Live at HiFi Club on Monday, 23rd February 2009
The first band, Acrobats of Crete have their very own man to introduce them, who does a very good job rousing the crowd into some level of attention. Acrobats begin with an interesting guitar intro that is joined by the drums, and the vibe is already starting to get exciting.
The atmosphere of the intro is somewhat destroyed by the singer's addition of the customary word 'shit' just for the hell of it, but the band manage to push on and energetic guitar launches them into their first song.
Possibly one of the heaviest bands I have heard at the Hi Fi Club, Acrobats of Crete are exciting to watch, with well planned vocals, interesting rhythm sections which are all strung together well and even room for a little humour, with the music breaking right down and the singer declaring 'Jazz!' over the din.

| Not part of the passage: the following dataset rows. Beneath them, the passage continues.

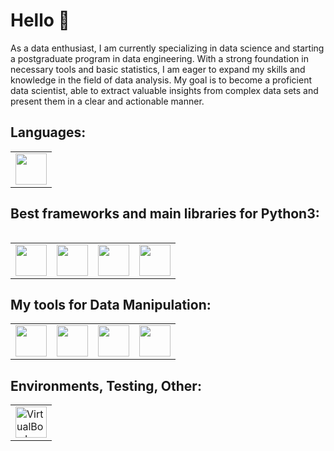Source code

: </head>
<body>
  <h1>Hello 👋</h1>
  <p>As a data enthusiast, I am currently specializing in data science and starting a postgraduate program in data engineering. With a strong foundation in necessary tools and basic statistics, I am eager to expand my skills and knowledge in the field of data analysis. My goal is to become a proficient data scientist, able to extract valuable insights from complex data sets and present them in a clear and actionable manner.</p>

  <h2>Languages:</h2>
  
<table>
    <tr>
    <td><img width='50' height='50' src="https://cdn.jsdelivr.net/gh/devicons/devicon@latest/icons/python/python-original-wordmark.svg" /></td>
  </tr>
<table>
  <h2>Best frameworks and main libraries for Python3:</h2>

<table>
    <tr>
    <td><img width='50' height='50' src="https://cdn.jsdelivr.net/gh/devicons/devicon@latest/icons/numpy/numpy-original-wordmark.svg" /></td>
    <td><img width='50' height='50' src="https://cdn.jsdelivr.net/gh/devicons/devicon@latest/icons/pandas/pandas-original-wordmark.svg" /></td>
    <td><img width='50' height='50' src="https://cdn.jsdelivr.net/gh/devicons/devicon@latest/icons/scikitlearn/scikitlearn-original.svg" /></td>
    <td><img width='50' height='50' src="https://cdn.jsdelivr.net/gh/devicons/devicon@latest/icons/matplotlib/matplotlib-original-wordmark.svg" /></td>
  </tr>
</table>

<h2>My tools for Data Manipulation:</h2>
<table>
  <tr>
    <td><img width='50' height='50' src="https://cdn.jsdelivr.net/gh/devicons/devicon@latest/icons/jupyter/jupyter-original-wordmark.svg" /></td>
    <td><img width='50' height='50' src="https://cdn.jsdelivr.net/gh/devicons/devicon@latest/icons/mysql/mysql-original-wordmark.svg" /></td>
    <td><img width='50' height='50' src="https://cdn.jsdelivr.net/gh/devicons/devicon@latest/icons/postgresql/postgresql-original-wordmark.svg" /></td>
    <td><img width='50' height='50' src="https://cdn.jsdelivr.net/gh/devicons/devicon@latest/icons/nodejs/nodejs-original-wordmark.svg" /></td>
  </tr>
</table>

<h2>Environments, Testing, Other:</h2>
<table>
  <tr>
    <td><img width='50' height='50' src="png-computer-icons-virtualbox-clip-art-2468462/" alt="VirtualBox Icon" /></td>
  </tr>
</table>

They are fun, between songs they joke with the crowd (who, incidentally, seem to love the Acrobats own brand of emo-infused rock and roll). Musically, they seem reasonably adept, some messy sections resulting from lots of tempo changes, some bum guitar notes and the vocals are 90 per cent in tune, but it's the energy they have onstage that makes their show.
Dice City Lights are second. Despite the name which makes you think of American soft-rock, their music is quite energetic and rather well executed. The vocals initially remind me of the baritone hue of the Editors and Morrissey, but they also jump up and reach the higher falsetto register.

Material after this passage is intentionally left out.